Problem statement.
Every line that includes the word "Северуса" needs to be copied from the listing.

Information given.
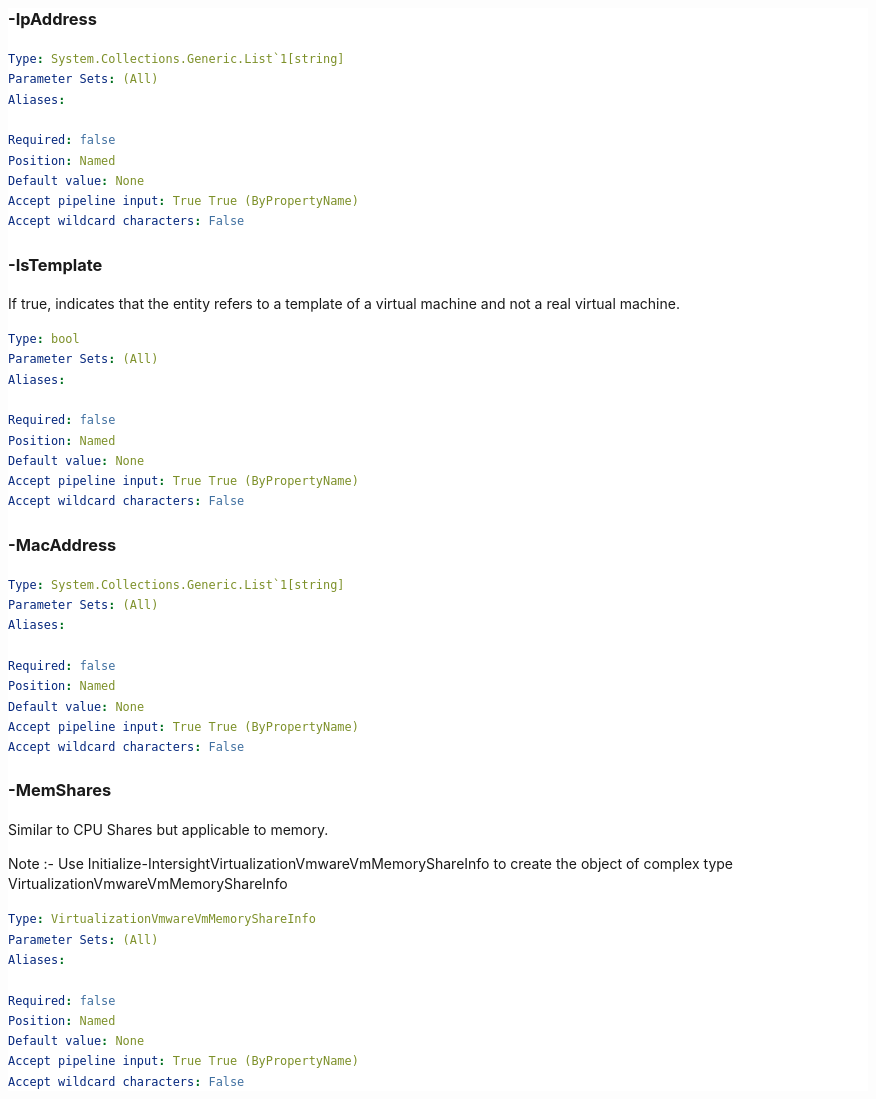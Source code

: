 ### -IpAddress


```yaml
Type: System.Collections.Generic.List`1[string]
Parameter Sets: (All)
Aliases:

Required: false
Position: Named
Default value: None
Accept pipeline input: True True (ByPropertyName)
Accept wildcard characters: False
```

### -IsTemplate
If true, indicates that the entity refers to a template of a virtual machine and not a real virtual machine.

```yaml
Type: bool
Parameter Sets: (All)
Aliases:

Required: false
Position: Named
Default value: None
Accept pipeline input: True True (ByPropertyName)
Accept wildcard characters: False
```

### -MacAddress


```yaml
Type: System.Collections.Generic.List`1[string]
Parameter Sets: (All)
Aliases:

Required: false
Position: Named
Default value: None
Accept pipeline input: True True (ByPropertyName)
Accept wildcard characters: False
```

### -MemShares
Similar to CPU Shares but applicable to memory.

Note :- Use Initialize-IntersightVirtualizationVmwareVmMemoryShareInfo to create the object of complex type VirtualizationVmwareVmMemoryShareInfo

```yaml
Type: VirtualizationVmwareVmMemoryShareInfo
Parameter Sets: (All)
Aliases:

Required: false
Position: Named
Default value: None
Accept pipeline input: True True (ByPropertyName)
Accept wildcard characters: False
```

==

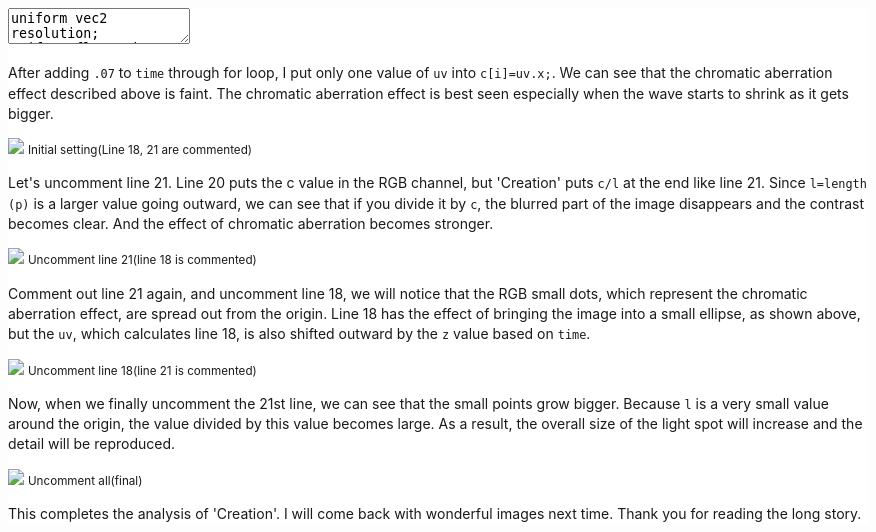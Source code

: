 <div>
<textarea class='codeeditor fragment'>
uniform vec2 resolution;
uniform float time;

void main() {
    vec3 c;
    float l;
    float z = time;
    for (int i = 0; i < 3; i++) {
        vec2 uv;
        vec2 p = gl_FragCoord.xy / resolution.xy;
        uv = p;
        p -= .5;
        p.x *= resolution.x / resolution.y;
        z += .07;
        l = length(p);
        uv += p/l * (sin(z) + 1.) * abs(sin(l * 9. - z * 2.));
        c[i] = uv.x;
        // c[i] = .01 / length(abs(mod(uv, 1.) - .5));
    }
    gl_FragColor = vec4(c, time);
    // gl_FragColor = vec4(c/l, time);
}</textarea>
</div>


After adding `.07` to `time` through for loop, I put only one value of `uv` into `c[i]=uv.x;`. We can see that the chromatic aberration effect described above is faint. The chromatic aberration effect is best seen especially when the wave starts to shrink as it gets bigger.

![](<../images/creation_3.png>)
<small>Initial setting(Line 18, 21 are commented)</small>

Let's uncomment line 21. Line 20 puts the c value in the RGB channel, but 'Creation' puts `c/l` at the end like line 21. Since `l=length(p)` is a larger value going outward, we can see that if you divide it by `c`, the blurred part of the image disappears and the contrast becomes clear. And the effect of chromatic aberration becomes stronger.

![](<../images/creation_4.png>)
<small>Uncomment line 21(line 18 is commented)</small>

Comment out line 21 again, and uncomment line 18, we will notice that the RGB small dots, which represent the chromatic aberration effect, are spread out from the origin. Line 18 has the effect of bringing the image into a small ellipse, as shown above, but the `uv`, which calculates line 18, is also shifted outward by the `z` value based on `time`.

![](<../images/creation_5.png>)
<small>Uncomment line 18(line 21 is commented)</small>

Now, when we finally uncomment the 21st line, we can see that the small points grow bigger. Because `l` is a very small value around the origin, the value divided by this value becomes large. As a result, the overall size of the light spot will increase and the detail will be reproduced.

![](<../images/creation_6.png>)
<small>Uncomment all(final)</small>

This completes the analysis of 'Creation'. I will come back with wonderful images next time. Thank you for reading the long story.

--

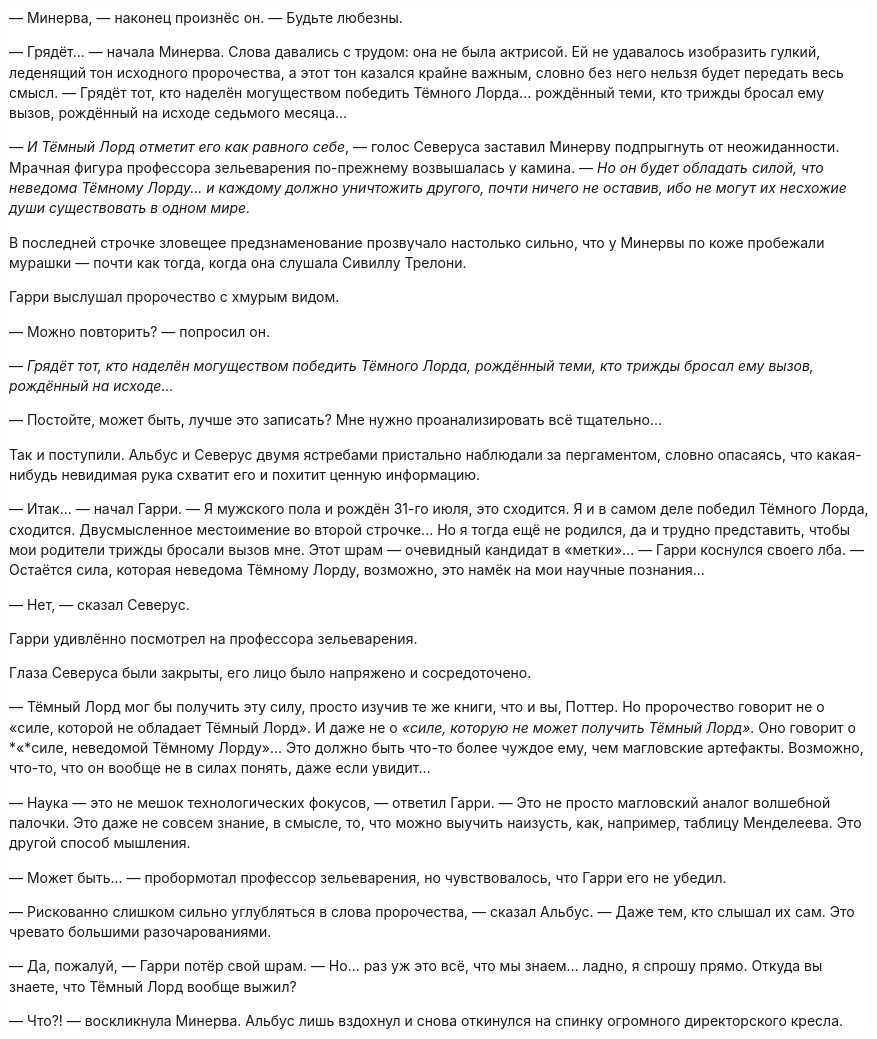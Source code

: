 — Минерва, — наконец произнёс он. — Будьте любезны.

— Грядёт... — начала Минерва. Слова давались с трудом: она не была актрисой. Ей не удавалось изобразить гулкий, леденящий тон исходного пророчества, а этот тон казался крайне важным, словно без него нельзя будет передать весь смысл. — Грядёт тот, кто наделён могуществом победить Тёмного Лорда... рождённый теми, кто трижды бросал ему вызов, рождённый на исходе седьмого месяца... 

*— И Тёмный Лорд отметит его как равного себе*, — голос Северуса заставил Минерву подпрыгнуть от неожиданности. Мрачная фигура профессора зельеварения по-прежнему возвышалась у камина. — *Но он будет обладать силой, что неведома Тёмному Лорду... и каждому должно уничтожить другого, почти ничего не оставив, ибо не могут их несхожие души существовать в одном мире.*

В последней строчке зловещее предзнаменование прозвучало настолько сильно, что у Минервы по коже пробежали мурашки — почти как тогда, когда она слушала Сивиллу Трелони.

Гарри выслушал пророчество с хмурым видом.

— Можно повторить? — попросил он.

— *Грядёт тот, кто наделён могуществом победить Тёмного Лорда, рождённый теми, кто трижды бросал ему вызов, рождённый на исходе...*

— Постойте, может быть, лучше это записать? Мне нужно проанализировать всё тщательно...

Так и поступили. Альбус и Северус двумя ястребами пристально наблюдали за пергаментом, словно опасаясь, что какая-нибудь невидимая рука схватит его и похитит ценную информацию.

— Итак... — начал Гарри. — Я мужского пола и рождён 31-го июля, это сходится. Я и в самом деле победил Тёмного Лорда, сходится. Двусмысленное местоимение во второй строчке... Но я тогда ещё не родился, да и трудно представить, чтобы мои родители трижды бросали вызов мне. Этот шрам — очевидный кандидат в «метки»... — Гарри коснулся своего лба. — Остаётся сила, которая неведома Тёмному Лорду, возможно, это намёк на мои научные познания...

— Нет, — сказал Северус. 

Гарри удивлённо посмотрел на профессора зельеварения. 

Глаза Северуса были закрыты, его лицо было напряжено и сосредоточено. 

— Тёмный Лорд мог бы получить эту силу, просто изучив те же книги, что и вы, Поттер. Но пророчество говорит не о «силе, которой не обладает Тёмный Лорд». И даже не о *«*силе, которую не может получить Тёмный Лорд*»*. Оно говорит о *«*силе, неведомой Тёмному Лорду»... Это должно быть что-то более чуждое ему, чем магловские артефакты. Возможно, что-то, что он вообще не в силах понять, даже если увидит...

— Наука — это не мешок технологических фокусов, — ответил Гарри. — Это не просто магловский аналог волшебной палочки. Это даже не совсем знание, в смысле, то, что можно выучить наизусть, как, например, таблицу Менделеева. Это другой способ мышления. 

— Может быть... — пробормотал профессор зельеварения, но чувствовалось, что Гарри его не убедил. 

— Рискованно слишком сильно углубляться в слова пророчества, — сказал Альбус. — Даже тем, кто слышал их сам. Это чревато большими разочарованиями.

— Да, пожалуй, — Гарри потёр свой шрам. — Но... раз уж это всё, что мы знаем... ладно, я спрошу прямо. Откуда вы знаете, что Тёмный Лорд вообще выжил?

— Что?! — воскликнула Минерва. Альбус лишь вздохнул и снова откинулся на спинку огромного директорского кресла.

Response to this task.
*— И Тёмный Лорд отметит его как равного себе*, — голос Северуса заставил Минерву подпрыгнуть от неожиданности. Мрачная фигура профессора зельеварения по-прежнему возвышалась у камина. — *Но он будет обладать силой, что неведома Тёмному Лорду... и каждому должно уничтожить другого, почти ничего не оставив, ибо не могут их несхожие души существовать в одном мире.*
Глаза Северуса были закрыты, его лицо было напряжено и сосредоточено. 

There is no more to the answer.